Faster than a speeding bullet. More powerful than a locomotive. It’s not Superman — it’s the stock market, which continues to power to all-time record highs following the coronavirus disease 2019 (COVID-19)-induced crash during the first quarter of 2020.
The big question is if the market is overheating. Considering there are so many COVID-19 and recessionary hurdles still to overcome, it’s something that’s definitely on the minds of Wall Street professionals.
Right now, there are three exceptionally popular stocks that are valued far and away higher than Wall Street’s consensus price target for each company. Should this consensus price target prove accurate, these popular plays could all fall 40%, or more.
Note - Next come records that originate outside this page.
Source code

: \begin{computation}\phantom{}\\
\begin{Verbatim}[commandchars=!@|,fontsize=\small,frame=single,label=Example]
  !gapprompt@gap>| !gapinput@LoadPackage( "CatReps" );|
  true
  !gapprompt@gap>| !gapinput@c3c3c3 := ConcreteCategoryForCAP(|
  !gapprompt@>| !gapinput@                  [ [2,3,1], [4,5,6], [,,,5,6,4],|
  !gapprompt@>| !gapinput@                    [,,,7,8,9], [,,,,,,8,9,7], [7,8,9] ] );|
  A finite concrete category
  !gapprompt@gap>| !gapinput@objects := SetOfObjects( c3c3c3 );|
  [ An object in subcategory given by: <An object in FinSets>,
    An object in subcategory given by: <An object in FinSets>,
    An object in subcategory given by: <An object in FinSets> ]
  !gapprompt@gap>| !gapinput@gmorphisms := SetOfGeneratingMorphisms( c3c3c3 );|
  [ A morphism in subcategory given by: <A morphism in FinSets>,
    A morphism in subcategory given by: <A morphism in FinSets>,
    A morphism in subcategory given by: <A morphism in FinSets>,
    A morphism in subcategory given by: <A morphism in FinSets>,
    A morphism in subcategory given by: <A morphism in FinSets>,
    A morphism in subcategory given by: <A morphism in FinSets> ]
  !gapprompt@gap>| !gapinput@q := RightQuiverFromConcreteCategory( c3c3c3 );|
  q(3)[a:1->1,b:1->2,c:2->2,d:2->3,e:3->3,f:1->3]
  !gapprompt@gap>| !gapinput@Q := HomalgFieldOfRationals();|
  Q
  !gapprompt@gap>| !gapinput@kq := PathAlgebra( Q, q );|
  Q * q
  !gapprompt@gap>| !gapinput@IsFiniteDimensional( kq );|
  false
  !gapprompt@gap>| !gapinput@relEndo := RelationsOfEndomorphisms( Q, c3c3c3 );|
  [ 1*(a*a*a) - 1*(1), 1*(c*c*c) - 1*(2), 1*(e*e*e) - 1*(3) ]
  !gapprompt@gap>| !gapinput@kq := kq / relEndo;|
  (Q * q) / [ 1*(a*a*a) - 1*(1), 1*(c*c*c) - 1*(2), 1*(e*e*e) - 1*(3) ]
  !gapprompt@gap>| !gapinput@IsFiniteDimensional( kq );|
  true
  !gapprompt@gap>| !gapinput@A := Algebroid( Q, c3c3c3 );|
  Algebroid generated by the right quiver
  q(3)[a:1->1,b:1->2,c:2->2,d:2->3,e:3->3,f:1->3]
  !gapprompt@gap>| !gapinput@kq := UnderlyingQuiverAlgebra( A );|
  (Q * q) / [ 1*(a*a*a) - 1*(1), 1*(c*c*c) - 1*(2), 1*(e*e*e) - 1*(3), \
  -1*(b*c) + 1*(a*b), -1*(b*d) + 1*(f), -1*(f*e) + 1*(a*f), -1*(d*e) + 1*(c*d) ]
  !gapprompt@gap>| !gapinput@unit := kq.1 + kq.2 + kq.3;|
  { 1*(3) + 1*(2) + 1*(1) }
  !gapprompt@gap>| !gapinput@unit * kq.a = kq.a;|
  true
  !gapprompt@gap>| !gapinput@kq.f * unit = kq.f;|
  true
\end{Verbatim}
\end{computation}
Tesla Motors: Implied downside of 46%
It’s perhaps no surprise that megacap highflier Tesla Motors (NASDAQ:TSLA) makes the list as one of Wall Street’s perceived-to-be most-overvalued companies. Closing on Thursday, Jan. 7 at $816.04, Tesla has a consensus one-year target price of $438.83. That’s an implied downside of 46%.
Tesla has clearly done something right to earn a nearly $774 billion market cap. It has first-mover advantages in the electric-vehicle (EV) space, and its battery technology provides superior range and power, relative to the competition. Though the company fell 450 EVs shy of CEO Elon Musk’s delivery target for 2020, 499,550 deliveries is nothing to scoff at for an auto company that’s been successfully built from the ground up.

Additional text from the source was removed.